**Exercise**
Pick every line with "useful" from the material below.
--
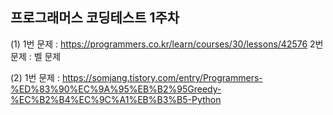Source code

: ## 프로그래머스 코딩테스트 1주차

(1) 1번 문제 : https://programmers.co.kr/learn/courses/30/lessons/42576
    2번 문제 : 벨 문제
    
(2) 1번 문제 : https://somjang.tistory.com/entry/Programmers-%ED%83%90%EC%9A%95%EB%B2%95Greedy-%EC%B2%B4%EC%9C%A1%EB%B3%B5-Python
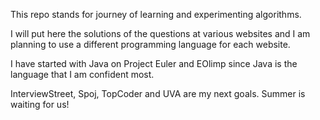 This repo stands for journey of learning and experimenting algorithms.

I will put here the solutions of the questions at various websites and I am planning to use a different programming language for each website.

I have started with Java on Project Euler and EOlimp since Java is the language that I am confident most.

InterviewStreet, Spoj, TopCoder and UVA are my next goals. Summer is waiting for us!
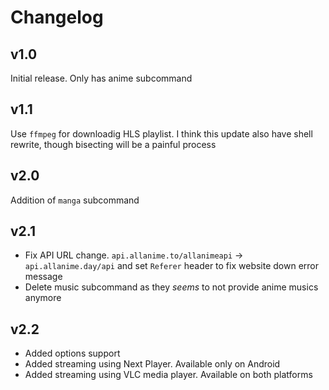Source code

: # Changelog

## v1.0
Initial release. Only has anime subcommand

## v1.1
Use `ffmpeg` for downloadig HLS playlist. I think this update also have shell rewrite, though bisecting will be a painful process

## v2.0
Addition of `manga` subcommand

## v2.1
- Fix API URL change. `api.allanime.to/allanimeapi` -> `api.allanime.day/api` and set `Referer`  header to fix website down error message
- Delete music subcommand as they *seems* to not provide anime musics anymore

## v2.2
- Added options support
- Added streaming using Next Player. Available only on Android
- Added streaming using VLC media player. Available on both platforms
--
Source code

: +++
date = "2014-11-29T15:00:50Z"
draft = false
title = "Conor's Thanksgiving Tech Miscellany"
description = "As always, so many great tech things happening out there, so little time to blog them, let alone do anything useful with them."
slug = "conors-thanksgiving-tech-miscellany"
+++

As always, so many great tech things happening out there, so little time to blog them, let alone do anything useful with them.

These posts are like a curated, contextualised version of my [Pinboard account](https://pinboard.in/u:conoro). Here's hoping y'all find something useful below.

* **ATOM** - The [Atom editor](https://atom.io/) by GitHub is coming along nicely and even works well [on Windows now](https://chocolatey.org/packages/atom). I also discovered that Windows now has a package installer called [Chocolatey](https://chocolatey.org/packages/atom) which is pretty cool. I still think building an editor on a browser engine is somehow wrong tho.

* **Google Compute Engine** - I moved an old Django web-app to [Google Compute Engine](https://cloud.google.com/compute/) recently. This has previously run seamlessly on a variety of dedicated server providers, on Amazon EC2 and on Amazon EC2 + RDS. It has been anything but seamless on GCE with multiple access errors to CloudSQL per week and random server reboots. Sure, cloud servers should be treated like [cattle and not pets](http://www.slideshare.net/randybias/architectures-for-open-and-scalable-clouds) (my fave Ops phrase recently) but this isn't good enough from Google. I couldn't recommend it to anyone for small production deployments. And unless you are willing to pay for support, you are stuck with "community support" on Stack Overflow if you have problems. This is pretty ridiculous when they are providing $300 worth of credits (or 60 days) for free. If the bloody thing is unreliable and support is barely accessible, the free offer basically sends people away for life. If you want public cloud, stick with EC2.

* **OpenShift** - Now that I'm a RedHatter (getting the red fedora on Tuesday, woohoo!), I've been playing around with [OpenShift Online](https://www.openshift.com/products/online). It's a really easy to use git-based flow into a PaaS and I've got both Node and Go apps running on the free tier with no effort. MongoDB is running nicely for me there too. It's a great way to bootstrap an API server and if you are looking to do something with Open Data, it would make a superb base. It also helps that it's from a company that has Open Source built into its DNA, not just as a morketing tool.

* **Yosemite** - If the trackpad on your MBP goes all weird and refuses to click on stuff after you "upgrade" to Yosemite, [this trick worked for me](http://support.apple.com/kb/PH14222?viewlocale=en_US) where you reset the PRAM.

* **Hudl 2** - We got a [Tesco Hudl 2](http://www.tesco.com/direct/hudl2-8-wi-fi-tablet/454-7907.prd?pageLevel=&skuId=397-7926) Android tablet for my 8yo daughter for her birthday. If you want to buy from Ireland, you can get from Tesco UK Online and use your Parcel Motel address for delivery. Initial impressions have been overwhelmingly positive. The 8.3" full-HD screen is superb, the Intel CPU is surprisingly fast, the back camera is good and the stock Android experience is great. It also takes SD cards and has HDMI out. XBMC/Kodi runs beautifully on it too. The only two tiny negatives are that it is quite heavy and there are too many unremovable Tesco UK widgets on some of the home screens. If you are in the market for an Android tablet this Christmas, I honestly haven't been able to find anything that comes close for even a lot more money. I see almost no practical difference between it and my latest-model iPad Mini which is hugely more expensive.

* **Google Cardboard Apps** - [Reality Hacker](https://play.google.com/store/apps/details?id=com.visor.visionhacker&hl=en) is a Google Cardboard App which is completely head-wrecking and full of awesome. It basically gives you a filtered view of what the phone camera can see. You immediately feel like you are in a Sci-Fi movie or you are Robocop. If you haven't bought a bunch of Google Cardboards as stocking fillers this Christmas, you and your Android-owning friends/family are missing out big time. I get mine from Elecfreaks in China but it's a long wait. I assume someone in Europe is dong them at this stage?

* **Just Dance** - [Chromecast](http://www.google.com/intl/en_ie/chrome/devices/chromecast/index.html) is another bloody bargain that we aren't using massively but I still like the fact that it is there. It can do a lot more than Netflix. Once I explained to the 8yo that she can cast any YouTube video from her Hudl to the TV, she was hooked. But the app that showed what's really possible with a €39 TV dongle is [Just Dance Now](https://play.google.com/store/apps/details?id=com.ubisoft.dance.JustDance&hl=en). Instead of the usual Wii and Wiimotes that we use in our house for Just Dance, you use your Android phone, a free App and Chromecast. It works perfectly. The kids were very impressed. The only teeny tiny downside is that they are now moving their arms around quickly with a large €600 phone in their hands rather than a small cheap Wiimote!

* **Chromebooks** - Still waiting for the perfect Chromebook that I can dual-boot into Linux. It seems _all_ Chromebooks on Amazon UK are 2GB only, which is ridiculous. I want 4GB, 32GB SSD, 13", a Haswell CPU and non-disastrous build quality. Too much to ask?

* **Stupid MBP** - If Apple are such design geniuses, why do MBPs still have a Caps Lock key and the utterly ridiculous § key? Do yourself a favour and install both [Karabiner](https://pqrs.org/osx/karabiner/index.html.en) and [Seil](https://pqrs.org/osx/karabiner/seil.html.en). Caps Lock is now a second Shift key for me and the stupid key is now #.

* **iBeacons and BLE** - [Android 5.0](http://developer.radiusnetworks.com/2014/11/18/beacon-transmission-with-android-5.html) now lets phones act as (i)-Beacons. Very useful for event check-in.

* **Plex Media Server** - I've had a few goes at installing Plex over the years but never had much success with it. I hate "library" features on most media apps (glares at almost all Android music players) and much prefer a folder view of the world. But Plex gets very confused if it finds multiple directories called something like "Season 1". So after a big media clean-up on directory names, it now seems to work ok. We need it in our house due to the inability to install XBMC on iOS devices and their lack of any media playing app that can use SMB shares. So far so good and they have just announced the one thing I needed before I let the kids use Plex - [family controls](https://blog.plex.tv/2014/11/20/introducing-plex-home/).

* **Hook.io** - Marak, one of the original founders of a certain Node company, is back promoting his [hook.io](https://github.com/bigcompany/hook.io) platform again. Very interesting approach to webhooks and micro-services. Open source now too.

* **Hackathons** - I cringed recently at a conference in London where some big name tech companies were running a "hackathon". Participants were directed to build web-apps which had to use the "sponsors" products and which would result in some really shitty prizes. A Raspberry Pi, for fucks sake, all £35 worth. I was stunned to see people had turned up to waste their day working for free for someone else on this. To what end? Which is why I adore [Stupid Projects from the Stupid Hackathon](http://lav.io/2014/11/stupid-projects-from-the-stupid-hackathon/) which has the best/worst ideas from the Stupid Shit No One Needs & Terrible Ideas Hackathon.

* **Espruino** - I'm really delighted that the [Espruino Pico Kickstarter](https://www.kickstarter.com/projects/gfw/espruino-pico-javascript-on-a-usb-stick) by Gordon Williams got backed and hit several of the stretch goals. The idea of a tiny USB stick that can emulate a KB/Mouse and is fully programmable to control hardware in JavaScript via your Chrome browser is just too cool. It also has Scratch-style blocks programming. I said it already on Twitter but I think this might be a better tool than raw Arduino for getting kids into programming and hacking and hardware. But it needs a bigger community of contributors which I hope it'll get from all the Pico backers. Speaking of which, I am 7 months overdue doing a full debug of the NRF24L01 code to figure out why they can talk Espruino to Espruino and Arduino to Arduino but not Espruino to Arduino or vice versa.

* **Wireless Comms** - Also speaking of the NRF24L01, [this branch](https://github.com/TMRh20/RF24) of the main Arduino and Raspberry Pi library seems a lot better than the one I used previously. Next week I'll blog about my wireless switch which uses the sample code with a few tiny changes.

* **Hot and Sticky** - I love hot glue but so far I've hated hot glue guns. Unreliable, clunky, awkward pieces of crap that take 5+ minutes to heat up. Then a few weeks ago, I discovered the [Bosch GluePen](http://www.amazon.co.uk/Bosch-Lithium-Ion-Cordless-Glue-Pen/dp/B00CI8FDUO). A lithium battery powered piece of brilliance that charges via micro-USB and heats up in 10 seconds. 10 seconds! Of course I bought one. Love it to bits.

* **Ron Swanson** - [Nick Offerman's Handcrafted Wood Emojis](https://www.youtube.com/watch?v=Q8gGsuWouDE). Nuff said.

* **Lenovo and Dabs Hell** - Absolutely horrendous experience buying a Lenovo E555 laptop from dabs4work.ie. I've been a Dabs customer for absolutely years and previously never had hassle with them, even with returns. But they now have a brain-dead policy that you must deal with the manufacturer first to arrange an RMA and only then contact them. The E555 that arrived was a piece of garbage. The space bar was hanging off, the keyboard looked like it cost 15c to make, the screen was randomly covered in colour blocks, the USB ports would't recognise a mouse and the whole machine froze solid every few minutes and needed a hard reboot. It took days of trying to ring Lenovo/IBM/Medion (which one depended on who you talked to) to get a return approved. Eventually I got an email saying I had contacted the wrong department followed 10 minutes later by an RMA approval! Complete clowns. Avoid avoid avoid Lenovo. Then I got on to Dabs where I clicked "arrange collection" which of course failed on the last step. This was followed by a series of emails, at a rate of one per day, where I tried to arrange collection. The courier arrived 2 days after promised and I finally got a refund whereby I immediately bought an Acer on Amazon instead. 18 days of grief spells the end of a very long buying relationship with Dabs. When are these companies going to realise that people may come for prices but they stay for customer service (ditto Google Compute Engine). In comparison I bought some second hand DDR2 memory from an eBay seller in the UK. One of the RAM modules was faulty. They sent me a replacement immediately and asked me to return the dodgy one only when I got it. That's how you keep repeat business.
--
**Answer space**
description = "As always, so many great tech things happening out there, so little time to blog them, let alone do anything useful with them."
As always, so many great tech things happening out there, so little time to blog them, let alone do anything useful with them.
These posts are like a curated, contextualised version of my [Pinboard account](https://pinboard.in/u:conoro). Here's hoping y'all find something useful below.
* **iBeacons and BLE** - [Android 5.0](http://developer.radiusnetworks.com/2014/11/18/beacon-transmission-with-android-5.html) now lets phones act as (i)-Beacons. Very useful for event check-in.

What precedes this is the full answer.